Hello, and thank you for wanting to contribute to the DCPPC Use Case Library!
By contributing to this repository, you agree:
- To obey the Code of Conduct.
- To release all your contributions under the same terms as the Use Case Library license itself: the Creative Commons Attribution 4.0 (aka Public Domain) license.
If you are OK with these two conditions, then we welcome both you and your contribution!
If you have any questions about contributing, please open an issue and Team Copper will lend a hand ASAP.
Thank you for being here and for being a part of the DCPPC project.
To suggest a new Use Case and provide some text:
- Make a copy of this form
- Fill in as much information as possible
- Create an issue here
- Copy the text of the form into the issue box, or attach it as a comment
If you are already familiar with the Use Case Library:
- Make a new branch from latest master. See below for more details
- Create a new SUMMARY-, PERSONA-, NARRATIVE-, USERSTORY-, or EPIC- file under library/ by copying an existing file. Make sure that the filename specifies a unique ID (e.g. SUMMARY-1-xyz yields the ID SUMMARY-1 which is not unique)

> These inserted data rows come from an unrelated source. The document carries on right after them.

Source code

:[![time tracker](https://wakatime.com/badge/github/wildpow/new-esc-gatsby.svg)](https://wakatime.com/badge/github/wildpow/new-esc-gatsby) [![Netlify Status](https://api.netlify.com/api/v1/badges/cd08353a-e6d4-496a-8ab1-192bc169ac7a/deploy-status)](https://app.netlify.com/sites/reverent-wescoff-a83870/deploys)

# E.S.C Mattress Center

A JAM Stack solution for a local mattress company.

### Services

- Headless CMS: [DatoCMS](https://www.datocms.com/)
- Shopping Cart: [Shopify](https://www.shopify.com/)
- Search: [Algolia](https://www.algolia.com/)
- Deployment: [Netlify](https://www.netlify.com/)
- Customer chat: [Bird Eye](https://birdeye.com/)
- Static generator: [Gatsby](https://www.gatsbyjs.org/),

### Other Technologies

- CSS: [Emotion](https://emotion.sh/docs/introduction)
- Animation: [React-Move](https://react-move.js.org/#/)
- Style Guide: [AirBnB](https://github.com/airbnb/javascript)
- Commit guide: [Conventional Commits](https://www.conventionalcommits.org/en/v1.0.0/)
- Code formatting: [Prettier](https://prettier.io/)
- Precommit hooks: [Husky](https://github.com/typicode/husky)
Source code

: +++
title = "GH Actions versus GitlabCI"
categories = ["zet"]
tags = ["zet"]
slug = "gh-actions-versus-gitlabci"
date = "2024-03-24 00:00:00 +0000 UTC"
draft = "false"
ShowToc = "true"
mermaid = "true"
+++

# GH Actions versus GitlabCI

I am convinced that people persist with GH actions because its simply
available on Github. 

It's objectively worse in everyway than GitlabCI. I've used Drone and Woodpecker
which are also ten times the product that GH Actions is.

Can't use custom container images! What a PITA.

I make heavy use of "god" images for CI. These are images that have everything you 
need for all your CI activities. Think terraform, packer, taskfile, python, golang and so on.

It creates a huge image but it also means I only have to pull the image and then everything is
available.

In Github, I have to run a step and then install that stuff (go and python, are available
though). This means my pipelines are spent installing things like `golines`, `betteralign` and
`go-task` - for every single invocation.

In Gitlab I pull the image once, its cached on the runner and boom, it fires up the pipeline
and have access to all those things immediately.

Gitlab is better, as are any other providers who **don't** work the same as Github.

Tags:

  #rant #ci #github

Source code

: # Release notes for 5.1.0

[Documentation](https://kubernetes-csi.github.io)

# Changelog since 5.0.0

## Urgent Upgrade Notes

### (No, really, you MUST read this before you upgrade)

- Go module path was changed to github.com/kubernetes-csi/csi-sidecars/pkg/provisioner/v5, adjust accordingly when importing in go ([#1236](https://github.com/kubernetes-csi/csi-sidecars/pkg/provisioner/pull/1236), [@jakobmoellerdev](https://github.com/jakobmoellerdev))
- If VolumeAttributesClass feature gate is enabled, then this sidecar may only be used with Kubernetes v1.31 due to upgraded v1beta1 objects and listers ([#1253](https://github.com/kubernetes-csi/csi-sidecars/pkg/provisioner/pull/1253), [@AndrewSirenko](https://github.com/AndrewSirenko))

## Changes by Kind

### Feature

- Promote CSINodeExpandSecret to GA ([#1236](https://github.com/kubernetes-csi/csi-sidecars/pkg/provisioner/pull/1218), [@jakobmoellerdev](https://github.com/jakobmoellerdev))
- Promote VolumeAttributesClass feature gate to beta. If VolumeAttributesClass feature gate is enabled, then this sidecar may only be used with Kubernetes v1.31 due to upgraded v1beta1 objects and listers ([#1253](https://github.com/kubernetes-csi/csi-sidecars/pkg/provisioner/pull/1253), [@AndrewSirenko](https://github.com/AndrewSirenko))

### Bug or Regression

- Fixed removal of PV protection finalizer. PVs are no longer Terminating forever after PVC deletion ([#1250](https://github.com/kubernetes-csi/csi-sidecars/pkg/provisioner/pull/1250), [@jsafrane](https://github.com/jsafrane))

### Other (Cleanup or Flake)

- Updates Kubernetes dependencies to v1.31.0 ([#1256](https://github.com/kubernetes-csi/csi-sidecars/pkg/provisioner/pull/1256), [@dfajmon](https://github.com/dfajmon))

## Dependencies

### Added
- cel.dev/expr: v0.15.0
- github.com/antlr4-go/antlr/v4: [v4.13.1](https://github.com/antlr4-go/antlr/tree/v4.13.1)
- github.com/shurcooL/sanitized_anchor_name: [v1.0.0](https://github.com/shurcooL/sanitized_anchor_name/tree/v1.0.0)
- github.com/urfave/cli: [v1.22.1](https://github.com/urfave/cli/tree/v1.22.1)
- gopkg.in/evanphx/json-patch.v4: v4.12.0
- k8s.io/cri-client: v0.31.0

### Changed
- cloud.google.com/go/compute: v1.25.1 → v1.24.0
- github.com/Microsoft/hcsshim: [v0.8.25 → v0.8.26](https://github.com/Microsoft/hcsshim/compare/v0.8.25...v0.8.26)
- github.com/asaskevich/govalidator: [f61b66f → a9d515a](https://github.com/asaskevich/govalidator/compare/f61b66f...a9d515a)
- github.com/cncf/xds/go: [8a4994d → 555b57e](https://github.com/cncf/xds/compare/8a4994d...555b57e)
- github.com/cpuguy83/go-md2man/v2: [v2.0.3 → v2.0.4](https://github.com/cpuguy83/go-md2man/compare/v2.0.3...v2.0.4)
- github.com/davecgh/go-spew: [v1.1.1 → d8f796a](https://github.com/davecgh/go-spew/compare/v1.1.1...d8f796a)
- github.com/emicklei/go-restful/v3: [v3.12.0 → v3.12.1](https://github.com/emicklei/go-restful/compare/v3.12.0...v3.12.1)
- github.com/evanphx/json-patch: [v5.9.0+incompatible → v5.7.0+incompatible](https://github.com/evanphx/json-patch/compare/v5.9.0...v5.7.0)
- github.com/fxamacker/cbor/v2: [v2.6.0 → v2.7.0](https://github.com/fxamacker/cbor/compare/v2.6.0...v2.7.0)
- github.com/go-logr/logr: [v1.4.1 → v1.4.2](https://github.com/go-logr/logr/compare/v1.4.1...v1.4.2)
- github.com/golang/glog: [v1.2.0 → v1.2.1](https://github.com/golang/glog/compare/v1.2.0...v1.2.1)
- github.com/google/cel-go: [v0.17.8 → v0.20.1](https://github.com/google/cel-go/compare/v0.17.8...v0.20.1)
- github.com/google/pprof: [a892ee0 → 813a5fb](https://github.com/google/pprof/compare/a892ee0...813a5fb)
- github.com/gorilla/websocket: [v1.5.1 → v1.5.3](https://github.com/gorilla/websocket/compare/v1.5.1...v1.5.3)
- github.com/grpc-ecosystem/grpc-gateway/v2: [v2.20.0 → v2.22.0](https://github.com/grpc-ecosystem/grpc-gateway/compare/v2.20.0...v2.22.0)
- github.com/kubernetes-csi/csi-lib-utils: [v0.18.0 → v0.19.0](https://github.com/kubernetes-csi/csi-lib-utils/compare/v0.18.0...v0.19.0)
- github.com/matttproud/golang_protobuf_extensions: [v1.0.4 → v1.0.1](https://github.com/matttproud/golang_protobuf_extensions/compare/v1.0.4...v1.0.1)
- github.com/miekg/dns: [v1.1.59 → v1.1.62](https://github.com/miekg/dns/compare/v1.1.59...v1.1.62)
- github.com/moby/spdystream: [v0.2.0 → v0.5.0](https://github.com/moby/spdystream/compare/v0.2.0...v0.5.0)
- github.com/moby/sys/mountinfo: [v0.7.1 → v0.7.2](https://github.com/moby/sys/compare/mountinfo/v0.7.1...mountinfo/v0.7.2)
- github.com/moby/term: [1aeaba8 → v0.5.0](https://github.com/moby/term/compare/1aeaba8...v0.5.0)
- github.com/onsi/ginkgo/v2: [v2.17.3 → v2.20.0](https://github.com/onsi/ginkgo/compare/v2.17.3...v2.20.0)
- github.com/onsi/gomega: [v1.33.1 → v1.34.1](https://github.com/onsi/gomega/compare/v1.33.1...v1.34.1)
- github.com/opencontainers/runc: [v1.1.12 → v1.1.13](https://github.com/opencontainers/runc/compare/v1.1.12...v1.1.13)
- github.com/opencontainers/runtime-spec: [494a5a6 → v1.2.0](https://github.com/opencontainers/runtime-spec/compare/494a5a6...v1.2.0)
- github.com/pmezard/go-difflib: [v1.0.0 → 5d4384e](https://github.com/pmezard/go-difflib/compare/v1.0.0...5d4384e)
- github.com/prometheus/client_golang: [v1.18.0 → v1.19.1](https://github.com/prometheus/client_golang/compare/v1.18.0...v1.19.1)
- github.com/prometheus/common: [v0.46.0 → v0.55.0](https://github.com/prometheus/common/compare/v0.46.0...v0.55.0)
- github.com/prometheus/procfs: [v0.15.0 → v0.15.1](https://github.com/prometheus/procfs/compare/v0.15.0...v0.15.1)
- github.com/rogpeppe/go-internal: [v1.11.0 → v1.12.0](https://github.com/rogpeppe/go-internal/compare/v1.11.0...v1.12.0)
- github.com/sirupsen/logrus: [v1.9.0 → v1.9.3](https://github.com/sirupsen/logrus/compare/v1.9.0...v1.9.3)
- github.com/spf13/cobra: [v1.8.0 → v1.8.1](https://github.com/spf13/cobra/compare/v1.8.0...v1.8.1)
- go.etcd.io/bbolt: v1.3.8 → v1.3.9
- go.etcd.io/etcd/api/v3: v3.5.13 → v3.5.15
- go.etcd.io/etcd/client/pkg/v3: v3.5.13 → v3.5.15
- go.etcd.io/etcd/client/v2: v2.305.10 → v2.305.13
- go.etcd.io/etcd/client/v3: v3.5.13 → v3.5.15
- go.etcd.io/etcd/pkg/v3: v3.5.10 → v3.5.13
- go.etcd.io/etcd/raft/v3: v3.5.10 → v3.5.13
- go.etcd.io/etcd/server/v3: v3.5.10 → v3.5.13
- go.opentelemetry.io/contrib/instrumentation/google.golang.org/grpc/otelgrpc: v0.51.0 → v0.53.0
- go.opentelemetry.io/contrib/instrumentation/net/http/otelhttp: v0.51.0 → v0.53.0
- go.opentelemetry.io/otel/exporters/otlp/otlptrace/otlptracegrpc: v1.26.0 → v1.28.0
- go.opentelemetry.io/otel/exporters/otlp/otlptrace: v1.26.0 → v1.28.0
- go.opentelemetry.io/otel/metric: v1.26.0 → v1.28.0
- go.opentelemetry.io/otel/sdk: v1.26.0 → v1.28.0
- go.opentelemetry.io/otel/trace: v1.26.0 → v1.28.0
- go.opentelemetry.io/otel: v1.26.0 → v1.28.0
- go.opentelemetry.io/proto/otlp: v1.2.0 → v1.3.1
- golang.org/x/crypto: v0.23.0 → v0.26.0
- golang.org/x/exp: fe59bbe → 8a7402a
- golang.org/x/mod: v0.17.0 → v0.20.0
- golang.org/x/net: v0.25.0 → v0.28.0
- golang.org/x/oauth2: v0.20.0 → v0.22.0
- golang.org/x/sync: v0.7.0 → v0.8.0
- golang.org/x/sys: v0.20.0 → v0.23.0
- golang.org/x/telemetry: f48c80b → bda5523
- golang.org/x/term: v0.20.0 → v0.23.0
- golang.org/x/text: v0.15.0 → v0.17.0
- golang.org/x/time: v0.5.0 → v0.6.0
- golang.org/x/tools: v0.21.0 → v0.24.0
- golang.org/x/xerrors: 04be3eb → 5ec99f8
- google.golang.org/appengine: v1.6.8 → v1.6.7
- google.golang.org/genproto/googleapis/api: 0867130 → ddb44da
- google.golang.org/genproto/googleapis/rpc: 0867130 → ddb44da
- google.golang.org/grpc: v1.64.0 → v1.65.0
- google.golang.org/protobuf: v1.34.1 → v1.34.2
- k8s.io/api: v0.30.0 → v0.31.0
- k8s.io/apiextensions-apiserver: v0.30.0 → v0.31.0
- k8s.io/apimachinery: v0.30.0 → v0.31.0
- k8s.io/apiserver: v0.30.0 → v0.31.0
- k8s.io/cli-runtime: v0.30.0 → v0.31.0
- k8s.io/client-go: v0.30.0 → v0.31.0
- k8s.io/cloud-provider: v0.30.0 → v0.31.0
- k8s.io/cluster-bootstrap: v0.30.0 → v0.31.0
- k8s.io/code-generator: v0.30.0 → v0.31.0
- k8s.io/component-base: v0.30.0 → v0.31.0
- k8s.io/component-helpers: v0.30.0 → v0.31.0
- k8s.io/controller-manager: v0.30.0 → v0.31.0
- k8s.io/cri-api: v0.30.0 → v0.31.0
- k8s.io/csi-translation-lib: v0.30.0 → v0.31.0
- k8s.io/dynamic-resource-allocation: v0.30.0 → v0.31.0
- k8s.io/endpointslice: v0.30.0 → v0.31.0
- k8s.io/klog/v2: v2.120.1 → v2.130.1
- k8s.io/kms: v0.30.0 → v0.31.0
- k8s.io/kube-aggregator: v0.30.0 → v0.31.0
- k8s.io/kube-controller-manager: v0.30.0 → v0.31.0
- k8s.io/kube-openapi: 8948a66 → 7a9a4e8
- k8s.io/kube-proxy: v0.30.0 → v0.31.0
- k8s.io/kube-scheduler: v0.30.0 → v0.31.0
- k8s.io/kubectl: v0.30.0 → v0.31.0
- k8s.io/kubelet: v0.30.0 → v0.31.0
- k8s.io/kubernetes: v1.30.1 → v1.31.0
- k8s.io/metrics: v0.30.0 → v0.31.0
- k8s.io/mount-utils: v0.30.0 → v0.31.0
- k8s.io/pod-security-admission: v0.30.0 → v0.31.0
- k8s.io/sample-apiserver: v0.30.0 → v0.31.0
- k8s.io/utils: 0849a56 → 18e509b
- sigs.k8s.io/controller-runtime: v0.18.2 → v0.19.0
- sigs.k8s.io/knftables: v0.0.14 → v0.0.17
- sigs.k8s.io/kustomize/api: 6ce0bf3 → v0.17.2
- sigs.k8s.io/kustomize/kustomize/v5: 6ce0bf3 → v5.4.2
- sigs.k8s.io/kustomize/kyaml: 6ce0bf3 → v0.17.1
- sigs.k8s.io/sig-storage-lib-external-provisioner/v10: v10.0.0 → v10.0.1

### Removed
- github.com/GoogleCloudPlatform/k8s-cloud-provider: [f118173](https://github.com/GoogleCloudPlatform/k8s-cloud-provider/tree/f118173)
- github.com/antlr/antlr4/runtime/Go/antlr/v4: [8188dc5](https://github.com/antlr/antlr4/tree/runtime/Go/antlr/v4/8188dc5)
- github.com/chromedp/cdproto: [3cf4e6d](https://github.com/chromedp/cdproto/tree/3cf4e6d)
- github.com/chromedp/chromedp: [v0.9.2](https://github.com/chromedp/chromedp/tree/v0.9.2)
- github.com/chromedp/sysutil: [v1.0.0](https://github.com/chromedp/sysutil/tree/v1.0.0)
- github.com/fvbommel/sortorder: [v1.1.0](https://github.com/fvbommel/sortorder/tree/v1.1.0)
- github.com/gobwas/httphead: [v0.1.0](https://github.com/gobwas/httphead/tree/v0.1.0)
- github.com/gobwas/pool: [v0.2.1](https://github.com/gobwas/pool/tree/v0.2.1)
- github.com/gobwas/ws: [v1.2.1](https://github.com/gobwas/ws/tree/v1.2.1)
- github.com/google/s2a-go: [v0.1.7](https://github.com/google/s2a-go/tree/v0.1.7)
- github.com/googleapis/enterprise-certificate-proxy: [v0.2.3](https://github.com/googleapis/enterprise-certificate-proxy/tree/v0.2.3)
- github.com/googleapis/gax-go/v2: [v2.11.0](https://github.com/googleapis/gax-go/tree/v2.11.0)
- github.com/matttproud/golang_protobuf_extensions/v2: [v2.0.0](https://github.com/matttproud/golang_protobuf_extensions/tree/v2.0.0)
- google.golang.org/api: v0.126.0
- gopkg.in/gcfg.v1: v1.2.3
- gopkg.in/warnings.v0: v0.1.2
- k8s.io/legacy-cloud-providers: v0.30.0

- Update the YAML metadata at the top of the file to reflect your new metadata
- Edit the markdown description below the YAML header
- (Optional) Build the file using snakemake, check the output. Iterate until you're happy
- Add a new file to git repo, commit, push
- Set up a Pull Request to merge into master and tag in @ctb
- Uncle Archie will check out a copy of your pull request, run a snakemake build on it, and link to the output of the build process, so you can use Uncle Archie instead of using snakemake locally
For maximum flexibility, each part of a Use Case is stored in it's own markdown file. Different components of the library follow slightly different naming conventions, however they all share two characteristics:
- Filenames begin with the component type in ALLCAPS
- The component type is followed by
-<digit>
where the digit is a number that does not already occur in that component set
For Epics, Narratives, Personas, and Summaries, the digit is additionally followed by a short description of the contents of the file, where spaces are replaced with -
. For User Stories, no description is added to the file name.
Examples:
- EPIC-1-develop-plan-for-association-testing.md
- NARRATIVE-1-topmed-genotype-phenotype.md
- PERSONA-5-data-provider.md
- SUMMARY-1-topmed-genotype-phenotype.md
- USERSTORY-6.md
The numbers included in each filename are to ensure uniqueness. There is no requirement that all numbers are used in the library or that they occur in a particular order within a Use Case.
A finished Use Case must be associated with a Persona, and have a Scientific Objective, a Summary, and a number of User Epics and User Stories that comprise it's User Narrative.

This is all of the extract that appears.